User journeys of women receiving mobile money in Somalia

Illustrator: Noel Keserwany/GTS

In collaboration with the World Food Programme (WFP), Ground Truth Solutions explored the lived experiences or user journeys of women receiving mobile money in Somalia.

Mobile money has enabled rapid assistance to reach millions in crisis, but it does not always suit everyone. Evidence and anecdotes usually point to specific barriers for women. WFP’s global partnership with the Bill and Melinda Gates Foundation, ‘enabling Digital Financial Inclusion and Women’s Economic Empowerment through cash-based humanitarian assistance’, sought to address this through three principles: digitising programmes, directing the payments into women’s accounts, and designing programmes to expand opportunities for women.
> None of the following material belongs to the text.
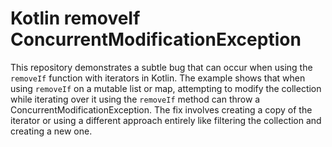 # Kotlin removeIf ConcurrentModificationException

This repository demonstrates a subtle bug that can occur when using the `removeIf` function with iterators in Kotlin.
The example shows that when using `removeIf` on a mutable list or map, attempting to modify the collection while iterating over it using the `removeIf` method can throw a ConcurrentModificationException.  The fix involves creating a copy of the iterator or using a different approach entirely like filtering the collection and creating a new one.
The user journeys captured in this research sought to test these ‘D3’ principles, exploring women’s experiences of the Shock Responsive Safety Net for Human Capital Project (SNHCP) and implemented by Somalia’s Ministry of Labour and Social Affairs and the Urban Safety Net (USN) programme carried out by the Banadir Regional Administration in Mogadishu. Findings were used to help the Somali government and WFP achieve greater impact for women through large-scale government-to-person payments while exploring the entire delivery chain of cash-based safety net programmes.

 
If you can read, you will understand things. If you can’t read, you are blind and can’t understand anything. Unfortunately, I don’t understand how mobile money works. I have to ask people to send it for me. I don’t even know how to check my balance so when I go to the market, I have to ask people to check my balance after I paid for something. I may be cheated by them and will only know when I speak to someone I trust.